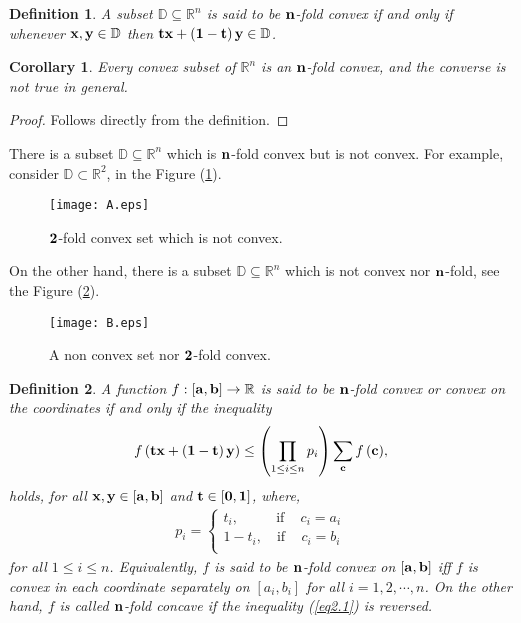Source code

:\documentclass{amsart}
\theoremstyle{plain}
\newtheorem{corollary}{Corollary}
\newtheorem{definition}{Definition}
\numberwithin{equation}{section}
\begin{document}
\begin{definition}
A subset $\mathbb{D} \subseteq \mathbb{R}^n$ is said to be
${\bf{n}}$-fold convex if and only if whenever ${\bf{x}},{\bf{y}}
\in \mathbb{D}$ then ${\bf{t}} {\bf{x}}+ \left( {{\bf{1}} -
{\bf{t}}} \right){\bf{y}} \in \mathbb{D}$.
\end{definition}

\begin{corollary}
Every convex subset of $\mathbb{R}^n$ is an ${\bf{n}}$-fold
convex, and the converse is not true in general.
\end{corollary}

\begin{proof}
Follows directly from the definition.
\end{proof}

There is a subset $\mathbb{D} \subseteq \mathbb{R}^n$ which is
${\bf{n}}$-fold convex but is not convex. For example, consider
$\mathbb{D} \subset \mathbb{R}^2$, in the Figure (\ref{figer1}).
\begin{figure}[!h]
\texttt{[image: A.eps]}
\caption{${\bf{2}}$-fold convex set which is not convex.}
\label{figer1}
\end{figure}
On the other hand, there is a subset $\mathbb{D} \subseteq
\mathbb{R}^n$ which is not convex nor ${\bf{n}}$-fold, see the
Figure (\ref{figer2}).
\begin{figure}[!h]
\texttt{[image: B.eps]}
\caption{A non convex set nor ${\bf{2}}$-fold convex.}
\label{figer2}
\end{figure}

\begin{definition}
A function $f:\left[ {{\bf{a}},{\bf{b}}} \right] \to \mathbb{R}$
is said to be ${\bf{n}}$-fold convex or convex on the coordinates
if and only if the inequality
\begin{align}
\label{eq2.1}f\left( {{\bf{t}} {\bf{x}}+ \left( {{\bf{1}} -
{\bf{t}}} \right){\bf{y}}} \right) \le \left( {\prod\limits_{1 \le
i \le n} {p_i } } \right)\sum\limits_{\bf{c}} {f\left( {\bf{c}}
\right)},
\end{align}
holds, for all ${\bf{x}}, {\bf{y}} \in  \left[ {{\bf{a}},{\bf{b}}}
\right]$ and ${\bf{t}} \in  \left[ {{\bf{0}},{\bf{1}}} \right]$,
where,
\begin{align}
\label{eq2.2}p_i  = \left\{ \begin{array}{l}
 t_i ,\,\,\,\,\,\,\,\,\,\,\,\,\,\,\,\,\text{if}\,\,\,\,\,\,\,c_i  = a_i  \\
 1 - t_i ,\,\,\,\,\,\,\text{if}\,\,\,\,\,\,\,c_i  = b_i  \\
 \end{array} \right.
\end{align}
for all $1\le i \le n$. Equivalently, $f$ is said to be
${\bf{n}}$-fold convex on $\left[ {{\bf{a}},{\bf{b}}} \right]$ iff
$f$ is convex in each coordinate separately on $[a_i,b_i]$ for all
$i=1,2,\cdots, n$. On the other hand, $f$ is called
${\bf{n}}$-fold concave if the inequality (\ref{eq2.1}) is
reversed.
\end{definition}
\end{document}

*What the task requires*.
Could you reproduce the listing above exactly and drop every picture?

*Solution to the exercise*.
Source code

:\documentclass{amsart}
\theoremstyle{plain}
\newtheorem{corollary}{Corollary}
\newtheorem{definition}{Definition}
\numberwithin{equation}{section}
\begin{document}
\begin{definition}
A subset $\mathbb{D} \subseteq \mathbb{R}^n$ is said to be
${\bf{n}}$-fold convex if and only if whenever ${\bf{x}},{\bf{y}}
\in \mathbb{D}$ then ${\bf{t}} {\bf{x}}+ \left( {{\bf{1}} -
{\bf{t}}} \right){\bf{y}} \in \mathbb{D}$.
\end{definition}

\begin{corollary}
Every convex subset of $\mathbb{R}^n$ is an ${\bf{n}}$-fold
convex, and the converse is not true in general.
\end{corollary}

\begin{proof}
Follows directly from the definition.
\end{proof}

There is a subset $\mathbb{D} \subseteq \mathbb{R}^n$ which is
${\bf{n}}$-fold convex but is not convex. For example, consider
$\mathbb{D} \subset \mathbb{R}^2$, in the Figure (\ref{figer1}).
\begin{figure}[!h]
\texttt{[image: A.eps]}
\caption{${\bf{2}}$-fold convex set which is not convex.}
\label{figer1}
\end{figure}
On the other hand, there is a subset $\mathbb{D} \subseteq
\mathbb{R}^n$ which is not convex nor ${\bf{n}}$-fold, see the
Figure (\ref{figer2}).
\begin{figure}[!h]
\texttt{[image: B.eps]}
\caption{A non convex set nor ${\bf{2}}$-fold convex.}
\label{figer2}
\end{figure}

\begin{definition}
A function $f:\left[ {{\bf{a}},{\bf{b}}} \right] \to \mathbb{R}$
is said to be ${\bf{n}}$-fold convex or convex on the coordinates
if and only if the inequality
\begin{align}
\label{eq2.1}f\left( {{\bf{t}} {\bf{x}}+ \left( {{\bf{1}} -
{\bf{t}}} \right){\bf{y}}} \right) \le \left( {\prod\limits_{1 \le
i \le n} {p_i } } \right)\sum\limits_{\bf{c}} {f\left( {\bf{c}}
\right)},
\end{align}
holds, for all ${\bf{x}}, {\bf{y}} \in  \left[ {{\bf{a}},{\bf{b}}}
\right]$ and ${\bf{t}} \in  \left[ {{\bf{0}},{\bf{1}}} \right]$,
where,
\begin{align}
\label{eq2.2}p_i  = \left\{ \begin{array}{l}
 t_i ,\,\,\,\,\,\,\,\,\,\,\,\,\,\,\,\,\text{if}\,\,\,\,\,\,\,c_i  = a_i  \\
 1 - t_i ,\,\,\,\,\,\,\text{if}\,\,\,\,\,\,\,c_i  = b_i  \\
 \end{array} \right.
\end{align}
for all $1\le i \le n$. Equivalently, $f$ is said to be
${\bf{n}}$-fold convex on $\left[ {{\bf{a}},{\bf{b}}} \right]$ iff
$f$ is convex in each coordinate separately on $[a_i,b_i]$ for all
$i=1,2,\cdots, n$. On the other hand, $f$ is called
${\bf{n}}$-fold concave if the inequality (\ref{eq2.1}) is
reversed.
\end{definition}
\end{document}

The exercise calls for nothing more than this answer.